Despite Bei Ta’s association with Tagore, this is the first time that he visited India. So what about Bengal? Is he going to visit that state? “Of course. I am coming back in the month of October. I will be visiting Calcutta, particularly Jorasanko. For ten years I have been reading and translating Tagore’s works, it’s time to visit the place to which Tagore belonged,” says the general secretary of Chinese Shakespeare Society.

pic: S Senbaga Pandiyan

It was China Publishing House – an important academic publishing house in China – which commissioned the poet-translator-critic to translate the Indian poet’s works – the best poems as he thought. So what drew Bei Ta to Tagore’s poems? “It was during school years that I began studying his works. His verses affected me deeply. Though several of his poems appear to revolve around the relationships between man and woman, but the essence hints to spirituality which pulls you deep within its centre – pantheism. He actually utilised the relationships between man and woman to symbolise or explore the relationships between man and God.”

It took Bei Ta around six months to complete the translation. His research material was in English, not in Bengali. He rues saying, “I regret that I do not know Bengali. So as a translator I had to rely a lot on the English translations. What can compensate for lack of knowing the original language is that the English translations are believable because they were done by the poet himself.” 

Another strong aspect of Tagore’s poetry that Bei Ta concludes is the complexity of music involved. “I try to include the tunes in the translations,” he says. But he finds it difficult saying that Tagore is a brilliant musician and his musical nuances, elements and structures aren’t easy to incorporate in a different language. 

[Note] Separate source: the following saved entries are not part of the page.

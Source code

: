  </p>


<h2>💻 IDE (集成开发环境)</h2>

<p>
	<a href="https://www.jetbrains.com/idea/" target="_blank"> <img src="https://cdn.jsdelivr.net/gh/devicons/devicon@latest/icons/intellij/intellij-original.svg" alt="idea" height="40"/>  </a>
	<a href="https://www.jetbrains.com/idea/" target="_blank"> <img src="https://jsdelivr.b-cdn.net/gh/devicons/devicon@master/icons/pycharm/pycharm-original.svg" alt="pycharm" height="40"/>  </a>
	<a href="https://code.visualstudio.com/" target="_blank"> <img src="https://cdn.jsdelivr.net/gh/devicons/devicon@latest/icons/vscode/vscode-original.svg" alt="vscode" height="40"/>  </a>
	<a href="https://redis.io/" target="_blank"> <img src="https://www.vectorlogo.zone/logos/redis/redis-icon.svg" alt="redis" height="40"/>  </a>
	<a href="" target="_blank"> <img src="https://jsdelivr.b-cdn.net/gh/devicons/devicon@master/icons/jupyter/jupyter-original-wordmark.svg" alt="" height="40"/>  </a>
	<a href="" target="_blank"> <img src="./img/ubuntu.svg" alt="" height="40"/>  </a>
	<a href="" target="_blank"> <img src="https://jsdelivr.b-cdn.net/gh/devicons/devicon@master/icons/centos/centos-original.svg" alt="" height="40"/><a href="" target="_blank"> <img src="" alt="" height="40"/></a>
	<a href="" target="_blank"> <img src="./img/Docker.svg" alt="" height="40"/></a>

So how do the Chinese readers receive Tagore’s poetry? “He’s been loved and celebrated across the country for the past 100 years,” he shares with a twinkle in his eyes, “When I was a boy, quite a shy one, I used his poems to impress girls. And even now, young guys like to do that by employing his poems although they might not really feel or know his theist tendency.” It’s not just Tagore that Bei Ta’s translated into Chinese, he has also translated the works of V.S Naipaul, W.B Yeats, Milosz and Coetzee and other Nobel Laureates. Shakespeare? Yes, he’s translated his works, too. 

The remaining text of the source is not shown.